> **Exercise description**
Scan the material for the word "names", and copy each line where it shows up.
== Information provided
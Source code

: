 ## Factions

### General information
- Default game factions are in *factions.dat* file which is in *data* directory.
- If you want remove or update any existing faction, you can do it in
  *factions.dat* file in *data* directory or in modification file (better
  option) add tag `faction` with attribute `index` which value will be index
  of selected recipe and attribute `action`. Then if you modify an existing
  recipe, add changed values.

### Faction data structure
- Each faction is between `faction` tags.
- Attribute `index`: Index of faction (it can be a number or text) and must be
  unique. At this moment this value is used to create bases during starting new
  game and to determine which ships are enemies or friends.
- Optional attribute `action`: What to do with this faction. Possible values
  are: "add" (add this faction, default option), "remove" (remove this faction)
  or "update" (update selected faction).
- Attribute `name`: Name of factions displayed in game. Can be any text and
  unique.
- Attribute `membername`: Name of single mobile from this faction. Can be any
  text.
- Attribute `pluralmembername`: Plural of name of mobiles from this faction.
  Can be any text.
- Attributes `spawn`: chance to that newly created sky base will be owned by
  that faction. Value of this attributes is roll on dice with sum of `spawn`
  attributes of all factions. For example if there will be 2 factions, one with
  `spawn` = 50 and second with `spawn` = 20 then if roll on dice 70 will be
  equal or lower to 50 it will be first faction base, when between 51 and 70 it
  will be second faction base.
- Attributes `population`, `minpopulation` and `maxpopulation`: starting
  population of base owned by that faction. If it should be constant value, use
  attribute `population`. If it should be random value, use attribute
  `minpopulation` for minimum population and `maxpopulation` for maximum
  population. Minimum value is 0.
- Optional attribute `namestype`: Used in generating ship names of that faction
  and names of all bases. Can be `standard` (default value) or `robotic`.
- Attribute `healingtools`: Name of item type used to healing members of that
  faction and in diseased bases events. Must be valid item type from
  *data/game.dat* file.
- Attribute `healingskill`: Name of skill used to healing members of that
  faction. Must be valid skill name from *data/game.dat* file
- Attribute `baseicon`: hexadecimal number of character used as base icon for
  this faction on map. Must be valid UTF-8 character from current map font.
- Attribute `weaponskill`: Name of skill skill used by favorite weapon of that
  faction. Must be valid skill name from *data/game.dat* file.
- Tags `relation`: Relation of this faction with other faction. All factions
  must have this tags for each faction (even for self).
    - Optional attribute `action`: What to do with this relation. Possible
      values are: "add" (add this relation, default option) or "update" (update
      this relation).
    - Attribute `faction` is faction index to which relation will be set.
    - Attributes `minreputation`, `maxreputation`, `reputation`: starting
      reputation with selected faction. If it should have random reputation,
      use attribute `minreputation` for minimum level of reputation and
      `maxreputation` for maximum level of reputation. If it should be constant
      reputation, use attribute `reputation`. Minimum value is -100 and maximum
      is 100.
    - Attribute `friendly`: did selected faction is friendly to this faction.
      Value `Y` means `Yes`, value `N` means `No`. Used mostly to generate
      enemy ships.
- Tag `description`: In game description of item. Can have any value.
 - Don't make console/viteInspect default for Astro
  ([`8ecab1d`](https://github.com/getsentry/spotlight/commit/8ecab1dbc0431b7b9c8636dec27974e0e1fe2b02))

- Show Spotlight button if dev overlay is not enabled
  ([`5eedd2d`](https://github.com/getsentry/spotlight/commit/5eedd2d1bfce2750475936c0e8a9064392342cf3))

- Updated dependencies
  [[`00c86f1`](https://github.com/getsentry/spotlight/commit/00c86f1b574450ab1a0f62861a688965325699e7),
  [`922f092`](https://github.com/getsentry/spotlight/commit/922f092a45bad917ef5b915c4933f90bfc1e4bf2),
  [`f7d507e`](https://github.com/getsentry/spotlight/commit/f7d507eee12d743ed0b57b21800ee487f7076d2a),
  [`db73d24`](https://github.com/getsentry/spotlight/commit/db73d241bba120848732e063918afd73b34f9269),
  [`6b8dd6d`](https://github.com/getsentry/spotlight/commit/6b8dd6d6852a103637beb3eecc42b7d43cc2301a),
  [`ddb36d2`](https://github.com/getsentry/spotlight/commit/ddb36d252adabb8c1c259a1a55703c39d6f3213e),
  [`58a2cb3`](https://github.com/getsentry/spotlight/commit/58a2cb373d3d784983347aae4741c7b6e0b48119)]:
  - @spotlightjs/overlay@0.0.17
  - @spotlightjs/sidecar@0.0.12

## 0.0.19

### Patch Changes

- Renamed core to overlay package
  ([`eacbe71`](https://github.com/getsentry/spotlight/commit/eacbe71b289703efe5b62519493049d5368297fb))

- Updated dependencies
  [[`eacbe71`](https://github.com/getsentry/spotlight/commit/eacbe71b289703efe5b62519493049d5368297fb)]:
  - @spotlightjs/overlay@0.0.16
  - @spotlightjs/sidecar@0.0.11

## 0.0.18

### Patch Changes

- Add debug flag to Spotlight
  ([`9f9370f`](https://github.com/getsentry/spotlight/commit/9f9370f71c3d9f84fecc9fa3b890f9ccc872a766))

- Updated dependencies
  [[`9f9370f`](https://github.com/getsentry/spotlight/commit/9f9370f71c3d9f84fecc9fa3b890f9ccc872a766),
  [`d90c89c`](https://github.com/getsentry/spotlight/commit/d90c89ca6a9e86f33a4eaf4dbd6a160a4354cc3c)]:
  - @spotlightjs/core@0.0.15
====
> **Output for this task**
- Optional attribute `namestype`: Used in generating ship names of that faction
  and names of all bases. Can be `standard` (default value) or `robotic`.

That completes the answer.